ACTIVITY
Where a picture appears, leave it out; copy everything else in the records exactly.

- Opening Delimiter -

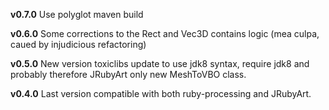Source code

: **v0.7.0** Use polyglot maven build

**v0.6.0** Some corrections to the Rect and Vec3D contains logic (mea culpa, caued by injudicious refactoring)

**v0.5.0** New version toxiclibs update to use jdk8 syntax, require jdk8 and probably therefore JRubyArt only new MeshToVBO class.

**v0.4.0** Last version compatible with both ruby-processing and JRubyArt.
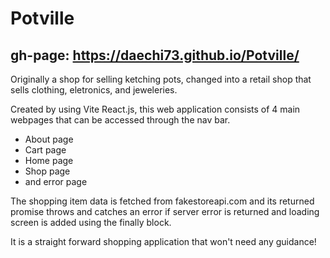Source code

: # Potville

## gh-page: https://daechi73.github.io/Potville/

Originally a shop for selling ketching pots, changed into a retail shop that sells clothing,
eletronics, and jeweleries.

Created by using Vite React.js, this web application consists of 4 main webpages that can be accessed
through the nav bar.

- About page
- Cart page
- Home page
- Shop page
- and error page

The shopping item data is fetched from fakestoreapi.com and its returned promise throws and catches an error
if server error is returned and loading screen is added using the finally block.

It is a straight forward shopping application that won't need any guidance!

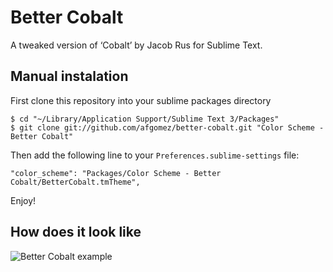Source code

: # Better Cobalt

A tweaked version of ‘Cobalt’ by Jacob Rus for Sublime Text.

## Manual instalation

First clone this repository into your sublime packages directory

    $ cd "~/Library/Application Support/Sublime Text 3/Packages"
    $ git clone git://github.com/afgomez/better-cobalt.git "Color Scheme - Better Cobalt"

Then add the following line to your `Preferences.sublime-settings` file:

    "color_scheme": "Packages/Color Scheme - Better Cobalt/BetterCobalt.tmTheme",

Enjoy!

## How does it look like

![Better Cobalt example](https://photos-2.dropbox.com/t/0/AADwsibBHsCd5rqIDRS36vk-3KEuhMzJoAIenfbfmWM8pg/12/5200959/png/2048x1536/3/1370131200/0/2/better-cobalt-example.png/0rRHNkBECLDJWxYcSwUqsz7HWGmGFtPi2X9NS76BHgk)

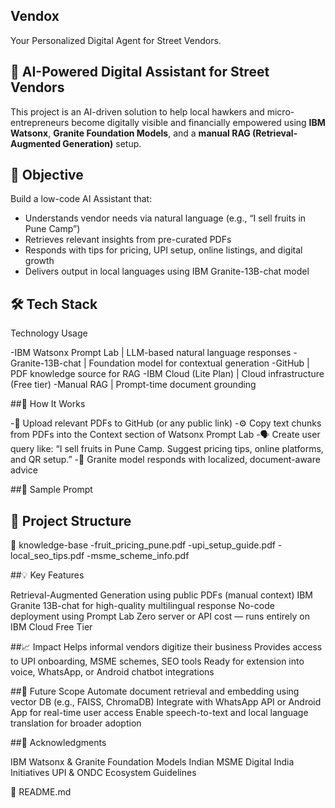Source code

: ## Vendox
Your Personalized Digital Agent for Street Vendors.
## 🧠 AI-Powered Digital Assistant for Street Vendors

This project is an AI-driven solution to help local hawkers and micro-entrepreneurs become digitally visible and financially empowered using **IBM Watsonx**, **Granite Foundation Models**, and a **manual RAG (Retrieval-Augmented Generation)** setup.

## 🚀 Objective

Build a low-code AI Assistant that:
- Understands vendor needs via natural language (e.g., “I sell fruits in Pune Camp”)
- Retrieves relevant insights from pre-curated PDFs
- Responds with tips for pricing, UPI setup, online listings, and digital growth
- Delivers output in local languages using IBM Granite-13B-chat model

## 🛠️ Tech Stack

 Technology Usage

 -IBM Watsonx Prompt Lab | LLM-based natural language responses 
 -Granite-13B-chat | Foundation model for contextual generation 
 -GitHub | PDF knowledge source for RAG 
 -IBM Cloud (Lite Plan) | Cloud infrastructure (Free tier) 
 -Manual RAG | Prompt-time document grounding 

##🧠 How It Works

-📄 Upload relevant PDFs to GitHub (or any public link)
-⚙️ Copy text chunks from PDFs into the Context section of Watsonx Prompt Lab
-🗣️ Create user query like:
        “I sell fruits in Pune Camp. Suggest pricing tips, online platforms, and QR setup.”
-🤖 Granite model responds with localized, document-aware advice

##📸 Sample Prompt
        

## 📂 Project Structure

📁 knowledge-base
-fruit_pricing_pune.pdf
-upi_setup_guide.pdf
-local_seo_tips.pdf
-msme_scheme_info.pdf


##💡 Key Features

Retrieval-Augmented Generation using public PDFs (manual context)
IBM Granite 13B-chat for high-quality multilingual response
No-code deployment using Prompt Lab
Zero server or API cost — runs entirely on IBM Cloud Free Tier    

##📈 Impact
Helps informal vendors digitize their business
Provides access to UPI onboarding, MSME schemes, SEO tools
Ready for extension into voice, WhatsApp, or Android chatbot integrations


##🔮 Future Scope
Automate document retrieval and embedding using vector DB (e.g., FAISS, ChromaDB)
Integrate with WhatsApp API or Android App for real-time user access
Enable speech-to-text and local language translation for broader adoption

##🙌 Acknowledgments

IBM Watsonx & Granite Foundation Models
Indian MSME Digital India Initiatives
UPI & ONDC Ecosystem Guidelines

📄 README.md

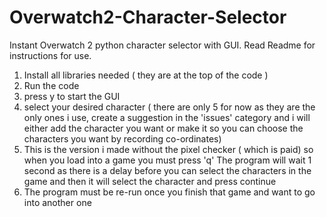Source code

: # Overwatch2-Character-Selector
Instant Overwatch 2 python character selector with GUI. Read Readme for instructions for use.


1. Install all libraries needed ( they are at the top of the code )
2. Run the code
3. press y to start the GUI
4. select your desired character ( there are only 5 for now as they are the only ones i use, create a suggestion in the 'issues' category and i will either add the character you want or make it so you can choose the characters you want by recording co-ordinates)
5. This is the version i made without the pixel checker ( which is paid) so when you load into a game you must press 'q' The program will wait 1 second as there is a delay before you can select the characters in the game and then it will select the character and press continue
6. The program must be re-run once you finish that game and want to go into another one
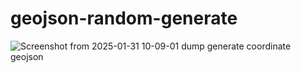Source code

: # geojson-random-generate

![Screenshot from 2025-01-31 10-09-01](https://github.com/user-attachments/assets/2d8615ce-f742-4475-a7c0-e4b61108b847)
dump generate coordinate geojson
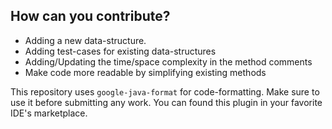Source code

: ## How can you contribute?

* Adding a new data-structure.
* Adding  test-cases for existing data-structures
* Adding/Updating the time/space complexity in the method comments
* Make code more readable by simplifying existing methods

This repository uses `google-java-format` for code-formatting. Make sure to use it before submitting any work. You can 
found this plugin in your favorite IDE's marketplace.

- Closing Delimiter -

ANSWER SECTION
Source code

: **v0.7.0** Use polyglot maven build

**v0.6.0** Some corrections to the Rect and Vec3D contains logic (mea culpa, caued by injudicious refactoring)

**v0.5.0** New version toxiclibs update to use jdk8 syntax, require jdk8 and probably therefore JRubyArt only new MeshToVBO class.

**v0.4.0** Last version compatible with both ruby-processing and JRubyArt.
Source code

: # Potville

## gh-page: https://daechi73.github.io/Potville/

Originally a shop for selling ketching pots, changed into a retail shop that sells clothing,
eletronics, and jeweleries.

Created by using Vite React.js, this web application consists of 4 main webpages that can be accessed
through the nav bar.

- About page
- Cart page
- Home page
- Shop page
- and error page

The shopping item data is fetched from fakestoreapi.com and its returned promise throws and catches an error
if server error is returned and loading screen is added using the finally block.

It is a straight forward shopping application that won't need any guidance!

Source code

: # Better Cobalt

A tweaked version of ‘Cobalt’ by Jacob Rus for Sublime Text.

## Manual instalation

First clone this repository into your sublime packages directory

    $ cd "~/Library/Application Support/Sublime Text 3/Packages"
    $ git clone git://github.com/afgomez/better-cobalt.git "Color Scheme - Better Cobalt"

Then add the following line to your `Preferences.sublime-settings` file:

    "color_scheme": "Packages/Color Scheme - Better Cobalt/BetterCobalt.tmTheme",

Enjoy!

## How does it look like

![Better Cobalt example](https://photos-2.dropbox.com/t/0/AADwsibBHsCd5rqIDRS36vk-3KEuhMzJoAIenfbfmWM8pg/12/5200959/png/2048x1536/3/1370131200/0/2/better-cobalt-example.png/0rRHNkBECLDJWxYcSwUqsz7HWGmGFtPi2X9NS76BHgk)

Source code

: ## Vendox
Your Personalized Digital Agent for Street Vendors.
## 🧠 AI-Powered Digital Assistant for Street Vendors

This project is an AI-driven solution to help local hawkers and micro-entrepreneurs become digitally visible and financially empowered using **IBM Watsonx**, **Granite Foundation Models**, and a **manual RAG (Retrieval-Augmented Generation)** setup.

## 🚀 Objective

Build a low-code AI Assistant that:
- Understands vendor needs via natural language (e.g., “I sell fruits in Pune Camp”)
- Retrieves relevant insights from pre-curated PDFs
- Responds with tips for pricing, UPI setup, online listings, and digital growth
- Delivers output in local languages using IBM Granite-13B-chat model

## 🛠️ Tech Stack

 Technology Usage

 -IBM Watsonx Prompt Lab | LLM-based natural language responses 
 -Granite-13B-chat | Foundation model for contextual generation 
 -GitHub | PDF knowledge source for RAG 
 -IBM Cloud (Lite Plan) | Cloud infrastructure (Free tier) 
 -Manual RAG | Prompt-time document grounding 

##🧠 How It Works

-📄 Upload relevant PDFs to GitHub (or any public link)
-⚙️ Copy text chunks from PDFs into the Context section of Watsonx Prompt Lab
-🗣️ Create user query like:
        “I sell fruits in Pune Camp. Suggest pricing tips, online platforms, and QR setup.”
-🤖 Granite model responds with localized, document-aware advice

##📸 Sample Prompt
        

## 📂 Project Structure

📁 knowledge-base
-fruit_pricing_pune.pdf
-upi_setup_guide.pdf
-local_seo_tips.pdf
-msme_scheme_info.pdf


##💡 Key Features

Retrieval-Augmented Generation using public PDFs (manual context)
IBM Granite 13B-chat for high-quality multilingual response
No-code deployment using Prompt Lab
Zero server or API cost — runs entirely on IBM Cloud Free Tier    

##📈 Impact
Helps informal vendors digitize their business
Provides access to UPI onboarding, MSME schemes, SEO tools
Ready for extension into voice, WhatsApp, or Android chatbot integrations


##🔮 Future Scope
Automate document retrieval and embedding using vector DB (e.g., FAISS, ChromaDB)
Integrate with WhatsApp API or Android App for real-time user access
Enable speech-to-text and local language translation for broader adoption

##🙌 Acknowledgments

IBM Watsonx & Granite Foundation Models
Indian MSME Digital India Initiatives
UPI & ONDC Ecosystem Guidelines

📄 README.md

Source code

: # Overwatch2-Character-Selector
Instant Overwatch 2 python character selector with GUI. Read Readme for instructions for use.


1. Install all libraries needed ( they are at the top of the code )
2. Run the code
3. press y to start the GUI
4. select your desired character ( there are only 5 for now as they are the only ones i use, create a suggestion in the 'issues' category and i will either add the character you want or make it so you can choose the characters you want by recording co-ordinates)
5. This is the version i made without the pixel checker ( which is paid) so when you load into a game you must press 'q' The program will wait 1 second as there is a delay before you can select the characters in the game and then it will select the character and press continue
6. The program must be re-run once you finish that game and want to go into another one
Source code

: # geojson-random-generate

![Screenshot from 2025-01-31 10-09-01](https://github.com/user-attachments/assets/2d8615ce-f742-4475-a7c0-e4b61108b847)
dump generate coordinate geojson
Source code

: ## How can you contribute?

* Adding a new data-structure.
* Adding  test-cases for existing data-structures
* Adding/Updating the time/space complexity in the method comments
* Make code more readable by simplifying existing methods

This repository uses `google-java-format` for code-formatting. Make sure to use it before submitting any work. You can 
found this plugin in your favorite IDE's marketplace.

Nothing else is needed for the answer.